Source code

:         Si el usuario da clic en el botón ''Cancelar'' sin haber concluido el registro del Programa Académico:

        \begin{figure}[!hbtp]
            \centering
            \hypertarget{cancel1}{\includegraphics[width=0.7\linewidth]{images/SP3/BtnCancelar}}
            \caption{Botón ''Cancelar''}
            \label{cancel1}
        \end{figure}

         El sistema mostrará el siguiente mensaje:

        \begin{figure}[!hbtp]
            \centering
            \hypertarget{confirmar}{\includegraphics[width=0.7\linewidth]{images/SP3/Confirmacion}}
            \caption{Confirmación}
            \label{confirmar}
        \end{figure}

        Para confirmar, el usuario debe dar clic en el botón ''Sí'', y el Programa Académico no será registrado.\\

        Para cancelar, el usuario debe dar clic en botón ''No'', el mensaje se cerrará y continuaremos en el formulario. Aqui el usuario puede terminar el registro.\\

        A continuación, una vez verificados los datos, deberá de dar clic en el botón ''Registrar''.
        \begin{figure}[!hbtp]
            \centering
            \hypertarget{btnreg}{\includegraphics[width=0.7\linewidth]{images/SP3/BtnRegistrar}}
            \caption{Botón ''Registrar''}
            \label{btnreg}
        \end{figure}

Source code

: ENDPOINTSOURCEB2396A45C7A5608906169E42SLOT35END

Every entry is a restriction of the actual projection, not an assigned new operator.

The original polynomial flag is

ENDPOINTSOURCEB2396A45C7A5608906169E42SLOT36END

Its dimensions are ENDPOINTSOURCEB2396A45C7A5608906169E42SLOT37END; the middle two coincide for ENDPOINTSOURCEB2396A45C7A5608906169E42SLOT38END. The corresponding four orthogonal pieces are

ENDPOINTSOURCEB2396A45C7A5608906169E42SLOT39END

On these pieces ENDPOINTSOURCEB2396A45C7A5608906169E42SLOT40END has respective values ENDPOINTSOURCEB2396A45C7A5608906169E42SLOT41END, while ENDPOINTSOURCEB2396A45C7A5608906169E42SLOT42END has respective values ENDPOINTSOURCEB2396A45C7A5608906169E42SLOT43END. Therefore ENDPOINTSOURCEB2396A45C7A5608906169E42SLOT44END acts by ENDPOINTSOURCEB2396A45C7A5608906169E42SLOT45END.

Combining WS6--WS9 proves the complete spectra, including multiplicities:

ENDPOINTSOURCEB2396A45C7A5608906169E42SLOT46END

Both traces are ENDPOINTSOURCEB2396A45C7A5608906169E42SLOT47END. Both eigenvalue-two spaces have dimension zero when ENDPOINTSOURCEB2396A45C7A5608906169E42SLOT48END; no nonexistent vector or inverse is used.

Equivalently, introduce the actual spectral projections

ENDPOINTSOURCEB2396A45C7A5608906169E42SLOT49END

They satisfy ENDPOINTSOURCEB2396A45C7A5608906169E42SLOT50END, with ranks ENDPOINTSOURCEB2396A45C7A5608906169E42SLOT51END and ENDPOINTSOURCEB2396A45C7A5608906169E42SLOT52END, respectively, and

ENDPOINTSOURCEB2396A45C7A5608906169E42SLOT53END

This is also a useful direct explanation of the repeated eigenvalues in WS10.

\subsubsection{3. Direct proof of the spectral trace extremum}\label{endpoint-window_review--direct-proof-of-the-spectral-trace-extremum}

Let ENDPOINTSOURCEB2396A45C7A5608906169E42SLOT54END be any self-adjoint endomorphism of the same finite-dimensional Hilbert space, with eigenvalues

········

■ Task requirements ■
Repeat the data in full, matching each line exactly.

■ Completed exercise ■
Source code

:         Si el usuario da clic en el botón ''Cancelar'' sin haber concluido el registro del Programa Académico:

        \begin{figure}[!hbtp]
            \centering
            \hypertarget{cancel1}{\includegraphics[width=0.7\linewidth]{images/SP3/BtnCancelar}}
            \caption{Botón ''Cancelar''}
            \label{cancel1}
        \end{figure}

         El sistema mostrará el siguiente mensaje:

        \begin{figure}[!hbtp]
            \centering
            \hypertarget{confirmar}{\includegraphics[width=0.7\linewidth]{images/SP3/Confirmacion}}
            \caption{Confirmación}
            \label{confirmar}
        \end{figure}

        Para confirmar, el usuario debe dar clic en el botón ''Sí'', y el Programa Académico no será registrado.\\

        Para cancelar, el usuario debe dar clic en botón ''No'', el mensaje se cerrará y continuaremos en el formulario. Aqui el usuario puede terminar el registro.\\

        A continuación, una vez verificados los datos, deberá de dar clic en el botón ''Registrar''.
        \begin{figure}[!hbtp]
            \centering
            \hypertarget{btnreg}{\includegraphics[width=0.7\linewidth]{images/SP3/BtnRegistrar}}
            \caption{Botón ''Registrar''}
            \label{btnreg}
        \end{figure}

Source code

: ENDPOINTSOURCEB2396A45C7A5608906169E42SLOT35END

Every entry is a restriction of the actual projection, not an assigned new operator.

The original polynomial flag is

ENDPOINTSOURCEB2396A45C7A5608906169E42SLOT36END

Its dimensions are ENDPOINTSOURCEB2396A45C7A5608906169E42SLOT37END; the middle two coincide for ENDPOINTSOURCEB2396A45C7A5608906169E42SLOT38END. The corresponding four orthogonal pieces are

ENDPOINTSOURCEB2396A45C7A5608906169E42SLOT39END

On these pieces ENDPOINTSOURCEB2396A45C7A5608906169E42SLOT40END has respective values ENDPOINTSOURCEB2396A45C7A5608906169E42SLOT41END, while ENDPOINTSOURCEB2396A45C7A5608906169E42SLOT42END has respective values ENDPOINTSOURCEB2396A45C7A5608906169E42SLOT43END. Therefore ENDPOINTSOURCEB2396A45C7A5608906169E42SLOT44END acts by ENDPOINTSOURCEB2396A45C7A5608906169E42SLOT45END.

Combining WS6--WS9 proves the complete spectra, including multiplicities:

ENDPOINTSOURCEB2396A45C7A5608906169E42SLOT46END

Both traces are ENDPOINTSOURCEB2396A45C7A5608906169E42SLOT47END. Both eigenvalue-two spaces have dimension zero when ENDPOINTSOURCEB2396A45C7A5608906169E42SLOT48END; no nonexistent vector or inverse is used.

Equivalently, introduce the actual spectral projections

ENDPOINTSOURCEB2396A45C7A5608906169E42SLOT49END

They satisfy ENDPOINTSOURCEB2396A45C7A5608906169E42SLOT50END, with ranks ENDPOINTSOURCEB2396A45C7A5608906169E42SLOT51END and ENDPOINTSOURCEB2396A45C7A5608906169E42SLOT52END, respectively, and

ENDPOINTSOURCEB2396A45C7A5608906169E42SLOT53END

This is also a useful direct explanation of the repeated eigenvalues in WS10.

\subsubsection{3. Direct proof of the spectral trace extremum}\label{endpoint-window_review--direct-proof-of-the-spectral-trace-extremum}

Let ENDPOINTSOURCEB2396A45C7A5608906169E42SLOT54END be any self-adjoint endomorphism of the same finite-dimensional Hilbert space, with eigenvalues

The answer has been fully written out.